Execution and Verification of Data at PostgreSQL

Our code is now ready, we will execute the HibernatePostgresqlDemo class as shown below. Right click on the class file, navigate to Run As->Java Application.

Create

This section explains how we can insert a new row in the table. To add records, we need to create a newStudentinstance, begin a transaction, save the object, and then commit the transaction.

How does this Hibernate save work? Hibernate selects the maximum ID from the Student table before doing the insert. Next it uses this ID to insert the new row.  All these queries are triggered internally by Hibernate when its 'Save' function is executed. As mentioned earlier, the queries executed are PostgreSQL specific as determined by the 'hibernate.dialect' property.

Console:

Psql Terminal: 1 row inserted

Update

In this section we will see how we can update record(s) of a table. To update, we get the record based on the primary key, set the new values, update the fetched object and finally commit it.

How does the update work? Hibernates fetches the row based on the ID passed in the function 'session.get(Student.class, new Integer(id))'. Next using the 'session.saveOrUpdate(student1)' function, Hibernate updates the fetched row with the new values and commits.

Console:

Psql Terminal: 1 row updated

Select

In this section we will see how we can fetch record(s) from table. Fetching records is probably the easiest of all database operations and in Hibernate the complexity is further reduced.

To read records, we create a query and then get a list of the objects from the query. The interesting thing to note here is we pass a hibernate query which gets converted internally to its corresponding PostgreSQL query. This is handled by the 'hibernate.dialect' property as discussed earlier in the article.
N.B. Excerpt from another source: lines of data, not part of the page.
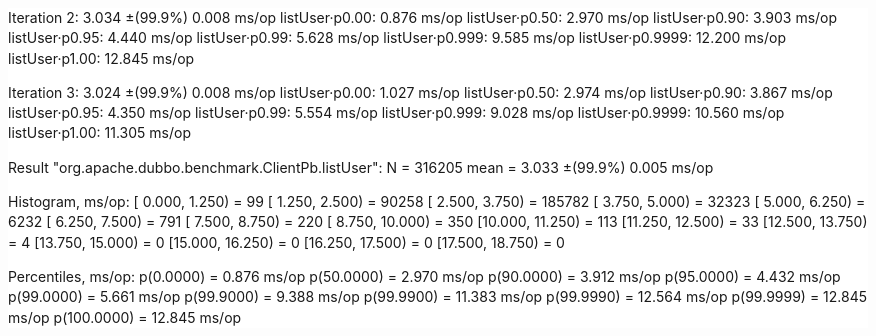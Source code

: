 Iteration   2: 3.034 ±(99.9%) 0.008 ms/op
                 listUser·p0.00:   0.876 ms/op
                 listUser·p0.50:   2.970 ms/op
                 listUser·p0.90:   3.903 ms/op
                 listUser·p0.95:   4.440 ms/op
                 listUser·p0.99:   5.628 ms/op
                 listUser·p0.999:  9.585 ms/op
                 listUser·p0.9999: 12.200 ms/op
                 listUser·p1.00:   12.845 ms/op

Iteration   3: 3.024 ±(99.9%) 0.008 ms/op
                 listUser·p0.00:   1.027 ms/op
                 listUser·p0.50:   2.974 ms/op
                 listUser·p0.90:   3.867 ms/op
                 listUser·p0.95:   4.350 ms/op
                 listUser·p0.99:   5.554 ms/op
                 listUser·p0.999:  9.028 ms/op
                 listUser·p0.9999: 10.560 ms/op
                 listUser·p1.00:   11.305 ms/op



Result "org.apache.dubbo.benchmark.ClientPb.listUser":
  N = 316205
  mean =      3.033 ±(99.9%) 0.005 ms/op

  Histogram, ms/op:
    [ 0.000,  1.250) = 99 
    [ 1.250,  2.500) = 90258 
    [ 2.500,  3.750) = 185782 
    [ 3.750,  5.000) = 32323 
    [ 5.000,  6.250) = 6232 
    [ 6.250,  7.500) = 791 
    [ 7.500,  8.750) = 220 
    [ 8.750, 10.000) = 350 
    [10.000, 11.250) = 113 
    [11.250, 12.500) = 33 
    [12.500, 13.750) = 4 
    [13.750, 15.000) = 0 
    [15.000, 16.250) = 0 
    [16.250, 17.500) = 0 
    [17.500, 18.750) = 0 

  Percentiles, ms/op:
      p(0.0000) =      0.876 ms/op
     p(50.0000) =      2.970 ms/op
     p(90.0000) =      3.912 ms/op
     p(95.0000) =      4.432 ms/op
     p(99.0000) =      5.661 ms/op
     p(99.9000) =      9.388 ms/op
     p(99.9900) =     11.383 ms/op
     p(99.9990) =     12.564 ms/op
     p(99.9999) =     12.845 ms/op
    p(100.0000) =     12.845 ms/op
To retrieve all data from table the syntax is as simple as "FROM Student" where Student is the POJO class name.

Console:

Psql Terminal: 

Delete

This section shows how we can delete row(s) from table using Hibernate. To delete a record, we get the record by specifying the primary key and then invoking a delete transaction.

How does the delete work? Similar to the update section, Hibernates fetches the row based on the ID passed in the function 'session.get(Student.class, new Integer(id))'. Next using the 'session.delete(student1)' function, Hibernate deletes the fetched row and commits.

Console:

Psql Terminal:

Conclusion

This article gives an overview on how to integrate Hibernate with PostgreSQL using xml configuration and there after how we can work with the basic CRUD operations. We hope this article will help you get started on your Hibernate with PostgreSQL journey.